The task >> Locate the line that contains "- Most basic" in the entries below, then repeat it and every following line through the line that contains "Cerificate Based", exactly, and no others.

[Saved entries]
※ ※ ※

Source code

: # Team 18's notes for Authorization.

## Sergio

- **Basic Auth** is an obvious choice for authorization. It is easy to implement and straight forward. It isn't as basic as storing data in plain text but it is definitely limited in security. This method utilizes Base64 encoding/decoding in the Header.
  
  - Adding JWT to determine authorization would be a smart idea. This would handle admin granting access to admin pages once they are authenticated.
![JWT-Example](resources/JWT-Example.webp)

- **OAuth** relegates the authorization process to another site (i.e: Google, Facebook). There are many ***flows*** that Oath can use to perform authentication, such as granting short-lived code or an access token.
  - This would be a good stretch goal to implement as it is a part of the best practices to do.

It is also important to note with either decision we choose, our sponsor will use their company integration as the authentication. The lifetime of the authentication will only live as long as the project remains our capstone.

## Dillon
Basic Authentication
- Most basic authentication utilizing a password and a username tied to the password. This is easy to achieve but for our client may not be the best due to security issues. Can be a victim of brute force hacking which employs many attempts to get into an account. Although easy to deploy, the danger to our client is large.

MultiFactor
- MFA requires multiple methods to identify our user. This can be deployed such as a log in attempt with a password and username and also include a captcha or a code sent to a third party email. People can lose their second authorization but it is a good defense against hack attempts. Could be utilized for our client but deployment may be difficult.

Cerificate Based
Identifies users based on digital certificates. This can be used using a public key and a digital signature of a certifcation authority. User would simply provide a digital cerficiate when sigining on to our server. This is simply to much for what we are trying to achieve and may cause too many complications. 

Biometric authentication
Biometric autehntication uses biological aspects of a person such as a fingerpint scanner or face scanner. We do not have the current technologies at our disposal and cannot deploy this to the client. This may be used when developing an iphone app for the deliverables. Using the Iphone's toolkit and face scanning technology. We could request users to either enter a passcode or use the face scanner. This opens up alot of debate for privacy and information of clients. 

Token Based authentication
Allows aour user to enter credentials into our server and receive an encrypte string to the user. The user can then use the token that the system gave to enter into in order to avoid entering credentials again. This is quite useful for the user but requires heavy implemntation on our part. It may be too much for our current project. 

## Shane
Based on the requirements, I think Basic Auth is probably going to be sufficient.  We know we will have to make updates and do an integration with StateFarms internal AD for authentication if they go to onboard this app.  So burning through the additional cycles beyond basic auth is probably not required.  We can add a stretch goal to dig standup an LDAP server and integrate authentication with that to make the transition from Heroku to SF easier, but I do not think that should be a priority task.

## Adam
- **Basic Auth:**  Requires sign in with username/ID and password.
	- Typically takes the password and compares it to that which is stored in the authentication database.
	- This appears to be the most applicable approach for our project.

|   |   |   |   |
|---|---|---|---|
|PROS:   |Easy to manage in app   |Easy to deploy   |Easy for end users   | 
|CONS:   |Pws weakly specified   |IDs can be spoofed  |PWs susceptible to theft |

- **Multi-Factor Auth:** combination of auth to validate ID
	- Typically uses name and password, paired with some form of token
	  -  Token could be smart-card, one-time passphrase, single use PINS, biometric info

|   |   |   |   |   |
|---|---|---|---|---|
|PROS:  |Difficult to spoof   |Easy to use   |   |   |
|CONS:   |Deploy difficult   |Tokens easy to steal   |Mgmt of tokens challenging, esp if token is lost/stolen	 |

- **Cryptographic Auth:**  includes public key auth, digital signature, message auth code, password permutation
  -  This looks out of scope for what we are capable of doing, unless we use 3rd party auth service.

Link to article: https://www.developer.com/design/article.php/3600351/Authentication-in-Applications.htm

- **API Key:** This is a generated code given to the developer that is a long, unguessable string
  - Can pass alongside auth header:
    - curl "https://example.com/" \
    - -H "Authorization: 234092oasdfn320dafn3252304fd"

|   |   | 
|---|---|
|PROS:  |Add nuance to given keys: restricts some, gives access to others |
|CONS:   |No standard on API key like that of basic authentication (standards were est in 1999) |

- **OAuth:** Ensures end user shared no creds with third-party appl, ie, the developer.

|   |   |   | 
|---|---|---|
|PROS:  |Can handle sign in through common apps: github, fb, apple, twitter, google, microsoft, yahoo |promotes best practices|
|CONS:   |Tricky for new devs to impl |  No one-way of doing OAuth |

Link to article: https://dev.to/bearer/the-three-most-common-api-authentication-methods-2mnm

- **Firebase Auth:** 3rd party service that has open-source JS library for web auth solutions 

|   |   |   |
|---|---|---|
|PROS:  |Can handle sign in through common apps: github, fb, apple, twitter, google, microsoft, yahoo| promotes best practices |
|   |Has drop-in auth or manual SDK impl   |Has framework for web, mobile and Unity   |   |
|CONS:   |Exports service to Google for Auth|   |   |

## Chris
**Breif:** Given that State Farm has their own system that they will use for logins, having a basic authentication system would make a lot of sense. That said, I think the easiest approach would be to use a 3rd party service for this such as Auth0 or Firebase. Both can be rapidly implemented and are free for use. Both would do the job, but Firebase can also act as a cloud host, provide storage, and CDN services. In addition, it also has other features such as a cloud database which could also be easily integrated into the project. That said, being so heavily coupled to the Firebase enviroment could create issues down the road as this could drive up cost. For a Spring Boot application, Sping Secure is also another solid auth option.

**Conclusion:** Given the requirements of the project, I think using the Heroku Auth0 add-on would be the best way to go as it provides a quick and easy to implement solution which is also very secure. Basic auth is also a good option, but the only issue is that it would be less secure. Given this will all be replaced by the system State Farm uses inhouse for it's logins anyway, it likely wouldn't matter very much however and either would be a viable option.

※ ※ ※

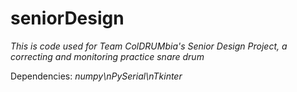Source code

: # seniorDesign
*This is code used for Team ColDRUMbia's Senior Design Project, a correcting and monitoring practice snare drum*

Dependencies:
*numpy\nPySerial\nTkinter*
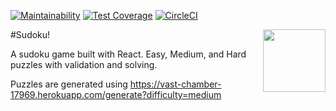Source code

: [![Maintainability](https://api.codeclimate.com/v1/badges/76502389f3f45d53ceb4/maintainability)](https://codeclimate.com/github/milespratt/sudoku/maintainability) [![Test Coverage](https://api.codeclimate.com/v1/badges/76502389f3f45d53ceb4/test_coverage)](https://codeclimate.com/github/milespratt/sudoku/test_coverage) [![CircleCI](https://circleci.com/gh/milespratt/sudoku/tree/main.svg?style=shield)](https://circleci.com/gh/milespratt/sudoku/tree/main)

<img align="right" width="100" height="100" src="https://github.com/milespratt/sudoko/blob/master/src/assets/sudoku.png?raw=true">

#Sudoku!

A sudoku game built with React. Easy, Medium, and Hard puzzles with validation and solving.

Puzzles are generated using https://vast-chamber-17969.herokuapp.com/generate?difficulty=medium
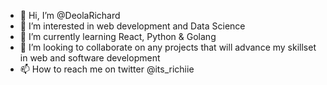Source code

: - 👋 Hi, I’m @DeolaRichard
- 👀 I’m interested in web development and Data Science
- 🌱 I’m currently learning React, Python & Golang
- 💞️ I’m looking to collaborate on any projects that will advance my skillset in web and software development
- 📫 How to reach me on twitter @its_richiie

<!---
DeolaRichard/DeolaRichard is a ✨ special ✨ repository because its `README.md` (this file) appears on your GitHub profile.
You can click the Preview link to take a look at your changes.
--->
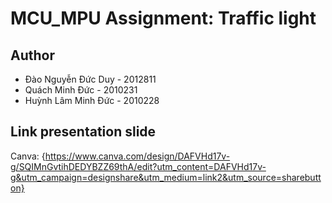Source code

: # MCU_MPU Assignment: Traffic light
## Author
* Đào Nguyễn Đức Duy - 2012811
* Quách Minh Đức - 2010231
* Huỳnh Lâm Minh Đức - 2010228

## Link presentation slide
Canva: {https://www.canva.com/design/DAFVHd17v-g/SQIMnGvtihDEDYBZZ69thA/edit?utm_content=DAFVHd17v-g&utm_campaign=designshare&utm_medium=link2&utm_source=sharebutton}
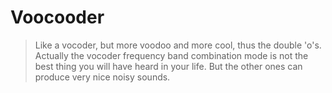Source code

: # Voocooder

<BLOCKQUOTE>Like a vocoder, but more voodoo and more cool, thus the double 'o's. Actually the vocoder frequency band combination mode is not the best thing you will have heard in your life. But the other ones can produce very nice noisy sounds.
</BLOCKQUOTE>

※ ※ ※

Result below >>
- Most basic authentication utilizing a password and a username tied to the password. This is easy to achieve but for our client may not be the best due to security issues. Can be a victim of brute force hacking which employs many attempts to get into an account. Although easy to deploy, the danger to our client is large.

MultiFactor
- MFA requires multiple methods to identify our user. This can be deployed such as a log in attempt with a password and username and also include a captcha or a code sent to a third party email. People can lose their second authorization but it is a good defense against hack attempts. Could be utilized for our client but deployment may be difficult.

Cerificate Based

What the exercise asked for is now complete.